== Segment start ==

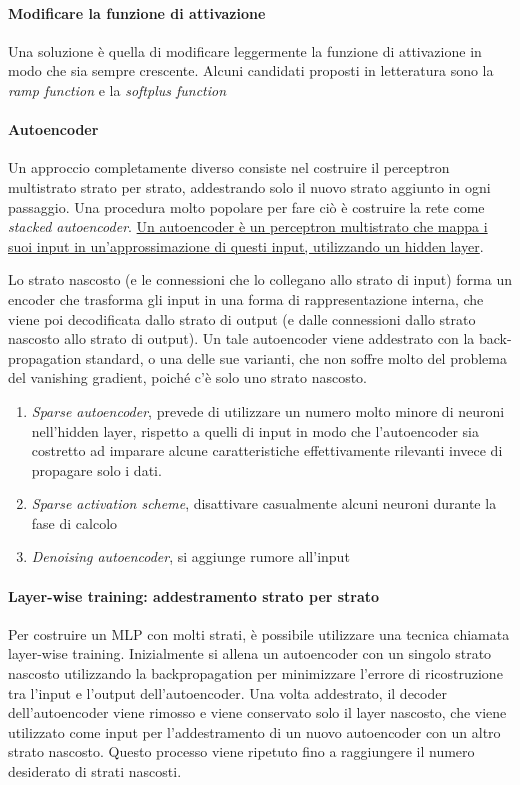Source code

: \paragraph{Modificare la funzione di attivazione}
Una soluzione è quella di modificare leggermente la funzione di attivazione in modo che sia sempre crescente. Alcuni candidati proposti in letteratura sono la \textit{ramp function} e la \textit{softplus function}

\paragraph{Autoencoder}
Un approccio completamente diverso consiste nel costruire il perceptron multistrato strato per strato, addestrando solo il nuovo strato aggiunto in ogni passaggio. Una procedura molto popolare per fare ciò è costruire la rete come \textit{stacked autoencoder}. \uline{Un autoencoder è un perceptron multistrato che mappa i suoi input in un'approssimazione di questi input, utilizzando un hidden layer}.

Lo strato nascosto (e le connessioni che lo collegano allo strato di input) forma un encoder che trasforma gli input in una forma di rappresentazione interna, che viene poi decodificata dallo strato di output (e dalle connessioni dallo strato nascosto allo strato di output). Un tale autoencoder viene addestrato con la back-propagation standard, o una delle sue varianti, che non soffre molto del problema del vanishing gradient, poiché c'è solo uno strato nascosto.

\begin{enumerate}
    \item \textit{Sparse autoencoder}, prevede di utilizzare un numero molto minore di neuroni nell'hidden layer, rispetto a quelli di input in  modo che l'autoencoder sia costretto ad imparare alcune caratteristiche effettivamente rilevanti invece di propagare solo i dati.
    \item \textit{Sparse activation scheme}, disattivare casualmente alcuni neuroni durante la fase di calcolo
    \item \textit{Denoising autoencoder}, si aggiunge rumore all’input
\end{enumerate}

\paragraph{Layer-wise training: addestramento strato per strato} Per costruire un MLP con molti strati, è possibile utilizzare una tecnica chiamata layer-wise training. Inizialmente si allena un autoencoder con un singolo strato nascosto utilizzando la backpropagation per minimizzare l'errore di ricostruzione tra l'input e l'output dell'autoencoder. Una volta addestrato, il decoder dell'autoencoder viene rimosso e viene conservato solo il layer nascosto, che viene utilizzato come input per l'addestramento di un nuovo autoencoder con un altro strato nascosto. Questo processo viene ripetuto fino a raggiungere il numero desiderato di strati nascosti.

== Segment end ==

• **ACTIVITY**:
The line containing "fase di calcolo" marks where to begin; copy it and every later line exactly, through the end of the data.

• **SOLUTION FOR THIS TASK**:
    \item \textit{Sparse activation scheme}, disattivare casualmente alcuni neuroni durante la fase di calcolo
    \item \textit{Denoising autoencoder}, si aggiunge rumore all’input
\end{enumerate}

\paragraph{Layer-wise training: addestramento strato per strato} Per costruire un MLP con molti strati, è possibile utilizzare una tecnica chiamata layer-wise training. Inizialmente si allena un autoencoder con un singolo strato nascosto utilizzando la backpropagation per minimizzare l'errore di ricostruzione tra l'input e l'output dell'autoencoder. Una volta addestrato, il decoder dell'autoencoder viene rimosso e viene conservato solo il layer nascosto, che viene utilizzato come input per l'addestramento di un nuovo autoencoder con un altro strato nascosto. Questo processo viene ripetuto fino a raggiungere il numero desiderato di strati nascosti.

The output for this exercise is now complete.